Compatibility: ruby >= 2.4, redis gem >= 3.0.4

Features:

 

  • seamless integration with code already in use. It's all in MeRedis configuration, not your current code. 

  • hash key/value optimization with seamless code changes, just replace set('object:id', value) with me_set( 'object:id', value) and free upto 90 bytes for each ['object:id', value] pair. 

  • zips user-friendly key crumbs according to configuration, i.e. converts for example user:id to u:id

  • zip integer parts of keys with base62 encoding. Since all keys in redis are always strings, than we don't care for integer parts base, and by using base62 encoding we can shorten them upto 1.8 times shorter  

  • respects pipelined and multi, properly works with Futures. 

  • allow different compressors for a different key namespaces, you can deflate separately objects, short strings, large strings, primitives.

  • hot migration module with fallbacks to previous keys.

  • rails-less, it's rails independent, you can use it apart from rails

  • seamless refactoring of old crumbs, i.e. you may rename crumbs keeping existing cache intact

Installation

Add this line to your application's Gemfile:

gem 'me-redis'

And then execute:

$ bundle

Or install it yourself as:

$ gem install me-redis

Usage

Main consideration:

  1. less memory on redis side is better than less performance on ruby side
  2. more result with less code changes, i.e. overriding native redis methods with proper configuration basis is preferred over mixin new methods.

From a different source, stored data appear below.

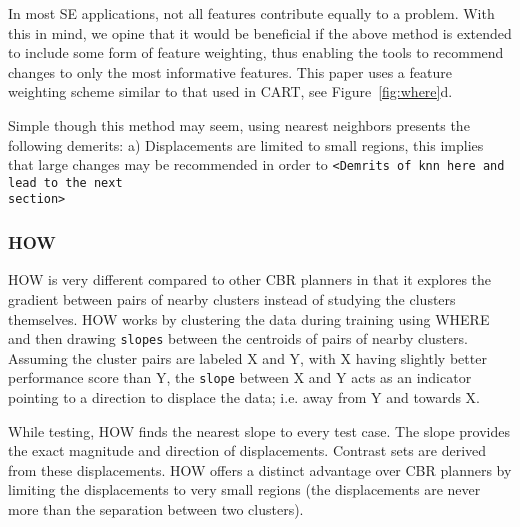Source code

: \documentclass{sig-alternate}
\newcommand{\fig}[1]{Figure~\ref{fig:#1}}
\begin{document}
In most SE applications, not all features contribute equally to a problem. With this in mind, we opine that it would be beneficial if the above method is extended to include some form of feature weighting, thus enabling the tools to recommend changes to only the most informative features. This paper uses a feature weighting scheme similar to that used in CART, see \fig{where}d.

Simple though this method may seem, using nearest neighbors presents the following demerits: a) Displacements are limited to small regions, this implies that large changes may be recommended in order to 
\texttt{<Demrits of knn here and lead to the next\\ section>}

\subsubsection{HOW}

HOW is very different compared to other CBR planners in that it explores the gradient between pairs of nearby clusters instead of studying the clusters themselves. HOW works by clustering the data during training using WHERE and then drawing \texttt{slopes} between the centroids of pairs of nearby clusters. Assuming the cluster pairs are labeled X and Y, with X having slightly better performance score than Y, the \texttt{slope} between X and Y acts as an indicator pointing to a direction to displace the data; i.e. away from Y and towards X. 

While testing, HOW finds the nearest slope to every test case. The slope provides the exact magnitude and direction of displacements. Contrast sets are derived from these displacements. HOW offers a distinct advantage over CBR planners by limiting the displacements to very small regions (the displacements are never more than the separation between two clusters). 
\end{document}

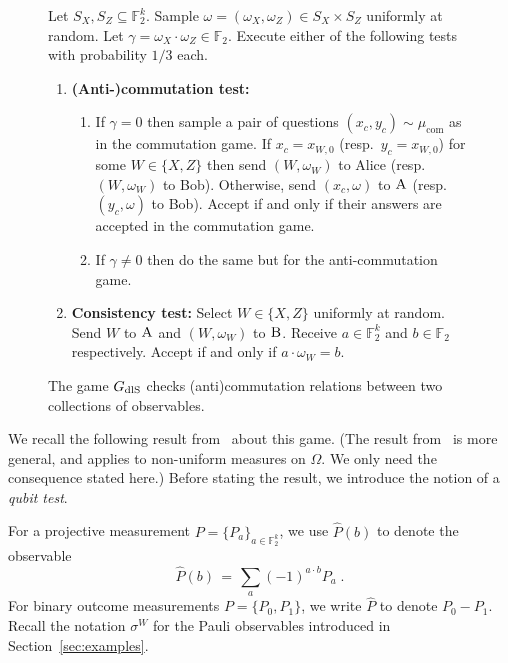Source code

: \documentclass[11pt]{article}
\theoremstyle{definition}
\newcommand{\field}{\mathbb{F}_2}
\newcommand{\dlS}{\ensuremath{\rm dlS}}
\newcommand{\F}{\ensuremath{\mathbb{F}}}
\newcommand{\cc}{\mathrm{com}}
\newcommand{\labelstyle}[1]{\ensuremath{\textsc{#1}}\xspace}
\newcommand{\alice}{\labelstyle{A}}
\newcommand{\bob}{\labelstyle{B}}
\newenvironment{gamespec}{
  \begin{mdframed}[style=figstyle]}{
  \end{mdframed}}
\begin{document}
\begin{figure}[!htbp]
  \centering
  \begin{gamespec}
Let $S_X,S_Z\subseteq \field^k$.  Sample $\omega = (\omega_X,\omega_Z)\in S_X \times S_Z $ uniformly at random. Let $\gamma = \omega_X \cdot \omega_Z \in \field$. Execute either of the following tests with probability $1/3$ each. 
    \begin{enumerate}
      \setlength\itemsep{1pt}
    \item \textbf{(Anti-)commutation test:} 
		\begin{enumerate}
		\item If $\gamma=0$ then sample a pair of questions $(x_c,y_c)\sim\mu_\cc$ as in the commutation game. If $x_c = x_{W,0}$ (resp.\ $y_c=x_{W,0}$) for some $W\in \{X,Z\}$ then send $(W,\omega_W)$ to Alice (resp.\ $(W,\omega_W)$ to Bob). Otherwise, send $(x_c,\omega)$ to $\alice$ (resp.\ $(y_c,\omega)$ to Bob). Accept if and only if their answers are accepted in the commutation game. 
		\item If $\gamma\neq 0$ then do the same but for the anti-commutation game. 
		\end{enumerate} 
		 \item \textbf{Consistency test:} Select $W\in\{X,Z\}$ uniformly at random. Send $W$ to $\alice$ and $(W,\omega_W)$ to $\bob$. Receive $a\in \field^k$ and $b\in \field$ respectively. Accept if and only if $a\cdot \omega_W=b$. 
    \end{enumerate}
  \end{gamespec}
  \caption{The game $G_{\dlS}$ checks (anti)commutation relations between two collections of observables.}
  \label{fig:dlS}
\end{figure}

We recall the following result from~\cite{de2022spectral} about this game. (The result from~\cite{de2022spectral} is more general, and applies to non-uniform measures on $\Omega$. We only need the consequence stated here.) Before stating the result, we introduce the notion of a \emph{qubit test}. 

For a projective measurement $P = \{P_a\}_{a \in \F_2^k}$, we use $\widehat{P}(b)$ to denote the observable
\[\widehat{P}(b) \,=\, \sum_a (-1)^{a\cdot b} P_a\;.\]
For binary outcome measurements $P = \{ P_0, P_1\}$, we write $\widehat{P}$ to denote $P_0 - P_1$. Recall the notation $\sigma^W$ for the Pauli observables introduced in Section~\ref{sec:examples}.
\end{document}
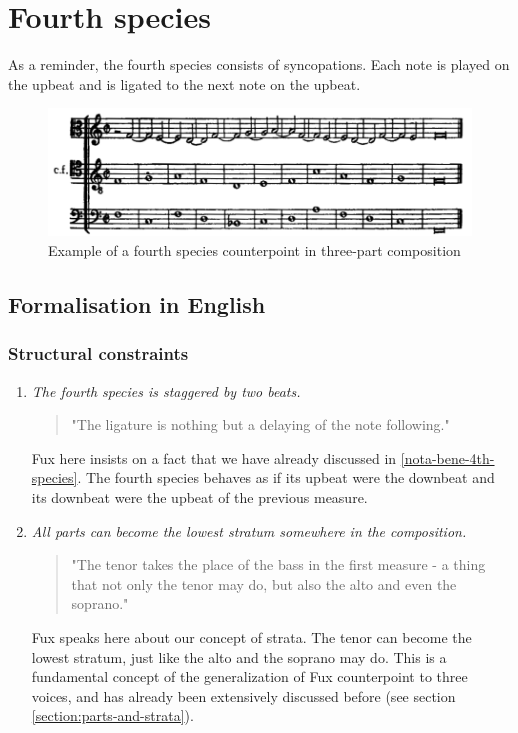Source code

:\section{Fourth species}
As a reminder, the fourth species consists of syncopations. Each note is played on the upbeat and is ligated to the next note on the upbeat.
\begin{figure}[h]
    \centering
    \includegraphics[width=1\textwidth]{Images/Species_examples/4sp-example.png}
    \caption{Example of a fourth species counterpoint in three-part composition}
    \label{fig:example-4sp}
\end{figure}

\subsection{Formalisation in English}\label{formalisation-en-4th}
\subsubsection{Structural constraints}
\begin{enumerate}[wide, label=\bfseries 4.S\arabic*]
\setcounter{enumi}{0}
    \item \textit{The fourth species is staggered by two beats.} \label{rule:delaying}    
    \begin{quotation}
        "The ligature is nothing but a delaying of the note following."
        \textcite[p.95]{GaPEng}
    \end{quotation}
    Fux here insists on a fact that we have already discussed in \ref{nota-bene-4th-species}. The fourth species behaves as if its upbeat were the downbeat and its downbeat were the upbeat of the previous measure.

    \item \textit{All parts can become the lowest stratum somewhere in the composition.} \label{rule:tenor-might-take-place-of-bass}    
    \begin{quotation}
        "The tenor takes the place of the bass in the first measure - a thing that not only the tenor may do, but also the alto and even the soprano."
        \textcite[p.100]{GaPEng}
    \end{quotation}
    Fux speaks here about our concept of strata. The tenor can become the lowest stratum, just like the alto and the soprano may do. This is a fundamental concept of the generalization of Fux counterpoint to three voices, and has already been extensively discussed before (see section \ref{section:parts-and-strata}).
\end{enumerate}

I wanted magic to happend: mix all kind of optimizations without making 3 call of different methods.

MeRedis based on three general optimization ideas:

Thats why MeRedis contains three modules : MeRedis::ZipKeys, MeRedis::ZipValues, MeRedis::ZipToHash.

They can be used separately in any combination, but the simplest way to deal with them all is call include upon MeRedis:

   Redis.include(MeRedis)
   redis = Redis.new

If you want to keep a clear Redis class, you can do it this way:

   me_redis = Class.new(Redis).include(MeRedis).configure({...}).new

So now me_redis is a instance of unnamed class derived from Redis, and patched with all MeRedis modules.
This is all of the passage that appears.